Quando parliamo di realismo percettivo, intendiamo un tipo di conoscenza che parte e pasa dalla corporeità risvegliata e ripulita percettivamente.

Conoscere in senso fisico-corporeo, senza dover CONSUMARE l’oggetto della nostra conoscenza;

CONOSCERE entrando in relazione col conosciuto – e in questo modo divenendo correlativo a ciò che conosciamo – integrandolo come una parte di noi stessi.

È questo un modo per sottrarsi al pericolo, già divenuto reale, di divenire SCHIAVI DEGLI OGGETTI, strumento degli strumenti, che dettano il ritmo della nostra esistenza, divenendone gradualmente delle protesi insostituibili.

Se conoscere è ricordare, come sosteneva Platone, allora ricordare è risvegliare un vissuto che non abbiamo consapevolizzato.

Conoscere allora è anche riconoscere, “…ed a un certo punto il mondo cambiò ai suoi occhi” dice Pantanjali in un passo degli yoga-sutra.

Conoscere è in un certo senso anche nascere insieme al conosciuto, riportando una bella osservazione di Raimon Panikkar.

Quando parliamo di realismo percettivo corporeo, dobbiamo considerare il corpo non come semplice oggetto della nostra conoscenza, ma una realtà concreta e vivente. Una realtà da cui non possiamo prescindere se non astraendocene, che riunisce in sé, come ORGANON, anche il Mistero dell’Invisibile che lo attraversa.

QUELLO CHE NON È ANCORA AVVENUTO

Abbiamo parlato in precedenza del passaggio dalla DESACRALIZZAZIONE DELLA NATURA alla sua OGGETTIVAZIONE: parliamo di quel processo storico che ha reso il mondo operabile dall’uomo e nello stesso tempo lo ha trasformato in oggetto; quello che non è avvenuto sino ad ora è il passaggio dalla DESACRALIZZAZIONE alla DIVINIZZAZIONE del creato.

Divinizzazione, come un accorgersi della presenza dell’ESSERE nel vivente, che è al contempo accorgersi della presenza vivente dell’essere sotto ogni forma, ma non collegato ad un’unica forma come nel realismo totemico primitivo.

Per il momento sembriamo esserci fermati alla COSALIZZAZIONE DELLA NATURA, ridotta a semplice oggetto dei desideri umani.
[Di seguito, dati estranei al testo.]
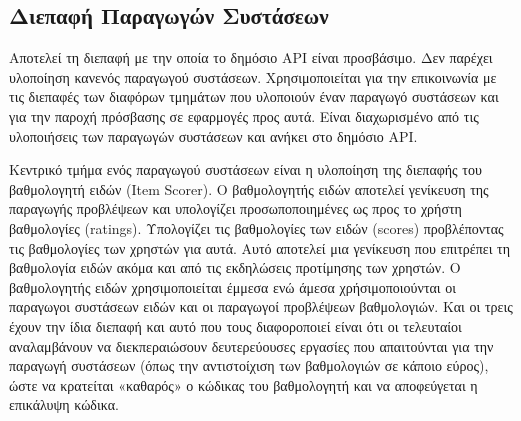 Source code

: \subsection{Διεπαφή Παραγωγών Συστάσεων}
Αποτελεί τη διεπαφή με την οποία το δημόσιο ΑΡΙ είναι προσβάσιμο. Δεν παρέχει υλοποίηση κανενός παραγωγού συστάσεων. Χρησιμοποιείται για την επικοινωνία με τις διεπαφές των διαφόρων τμημάτων που υλοποιούν έναν παραγωγό συστάσεων και για την παροχή πρόσβασης σε εφαρμογές προς αυτά. Είναι διαχωρισμένο από τις υλοποιήσεις των παραγωγών συστάσεων και ανήκει στο δημόσιο ΑΡΙ. \par 
Κεντρικό τμήμα ενός παραγωγού συστάσεων είναι η υλοποίηση της διεπαφής του βαθμολογητή ειδών ({\en Item Scorer}). Ο βαθμολογητής ειδών αποτελεί  γενίκευση της παραγωγής προβλέψεων και υπολογίζει προσωποποιημένες ως προς το χρήστη βαθμολογίες ({\en ratings}). Υπολογίζει τις βαθμολογίες των ειδών ({\en scores}) προβλέπο\-ντας τις βαθμολογίες των χρηστών για αυτά. Αυτό αποτελεί μια γενίκευση που επιτρέπει τη βαθμολογία ειδών ακόμα και από τις εκδηλώσεις προτίμησης των χρηστών. Ο βαθμολογητής ειδών χρησιμοποιείται έμμεσα ενώ άμεσα χρήσιμοποιούνται οι παραγωγοι συστάσεων ειδών και οι παραγωγοί προβλέψεων βαθμολογιών. Και οι τρεις έχουν την ίδια διεπαφή και αυτό που τους διαφοροποιεί είναι ότι οι τελευταίοι αναλαμβάνουν να διεκπεραιώσουν δευτερεύουσες εργασίες που απαιτούνται για την παραγωγή συστάσεων (όπως την αντιστοίχιση των βαθμολογιών σε κάποιο εύρος), ώστε να κρατείται «καθαρός» ο κώδικας του βαθμολογητή και να αποφεύγεται η επικάλυψη κώδικα. 
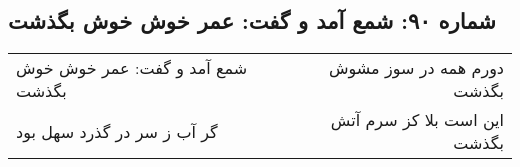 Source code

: \begin{center}
\section*{شماره ۹۰: شمع آمد و گفت: عمر خوش خوش بگذشت}
\label{sec:090}
\begin{longtable}{l p{0.5cm} r}
شمع آمد و گفت: عمر خوش خوش بگذشت
&&
دورم همه در سوز مشوش بگذشت
\\
گر آب ز سر در گذرد سهل بود
&&
این است بلا کز سرم آتش بگذشت
\\
\end{longtable}
\end{center}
Siamo rimasti imbrigliati nel PENSIERO MAGICO, solamente trasformandolo nelle nostre mani attraverso la tecnologia, nello strumento della nostra onnipotenza.

Prendendo su noi stessi le sorti del mondo abbiamo pensato di renderlo migliore, ma ad un certo punto la superstizione è ritornata,

nella nostra dipendenza dagli oggetti della NOSTRA TECNOSCIENZA.
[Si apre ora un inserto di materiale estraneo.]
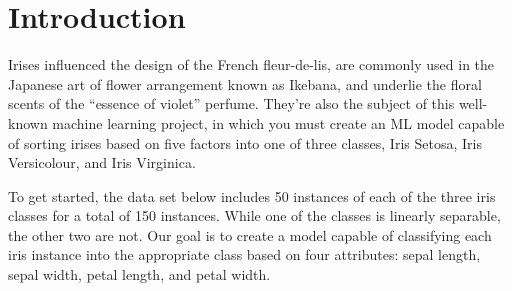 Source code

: \documentclass[a4paper]{article}
\begin{document}

\newpage
	\tableofcontents
\newpage

\section{Introduction}
Irises influenced the design of the French fleur-de-lis, are commonly used in the Japanese art of flower arrangement known as Ikebana, and underlie the floral scents of the “essence of violet” perfume. They’re also the subject of this well-known machine learning project, in which you must create an ML model capable of sorting irises based on five factors into one of three classes, Iris Setosa, Iris Versicolour, and Iris Virginica.

To get started, the data set below includes 50 instances of each of the three iris classes for a total of 150 instances. While one of the classes is linearly separable, the other two are not. Our goal is to create a model capable of classifying each iris instance into the appropriate class based on four attributes: sepal length, sepal width, petal length, and petal width. 
\end{document}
Ritorna il potere della cosa in quanto tale, allora veramente e pericolosamente, ricordando una citazione che amava ripetere l’amico Padre Camillo De Piaz,

“…se togliamo Dio dal mondo, allora ogni cosa può diventare Dio”.

Il Divino si distingue dal Sacro, proprio in quanto vede il sacro in ogni cosa come suo principio essenziale.

CONCLUSIONE

Se è vero che lo yoga unisce, unisce operando un cambio di visione del mondo, e questa è certamente una VISIONE ECO-SOFICA.

Ma è un modo di conoscere che va imparato e praticato per trovarne la giusta misura.

È il modo della natura che ci portiamo dentro, che quando emerge ci dice qualcosa su noi stessi e sul mondo.

Ed è solo nel trovare la nostra giusta misura che possiamo misurare ogni cosa.

Lo yoga è un filtro, un modo d’essere che possiamo sperimentare nella pratica e ci accompagna a casa.

Forse è arrivato il momento di rivedere la natura partendo dall’esplorazione della nostra vera natura: vera natura che va scoperta, custodita e protetta, così come il creato che ci sta intorno, in cui siamo immersi; che fa parte di noi come noi di questo, così da smettere di considerarlo solo come uno sfondo,

come una semplice scenografia dentro la quale agire da unici protagonisti.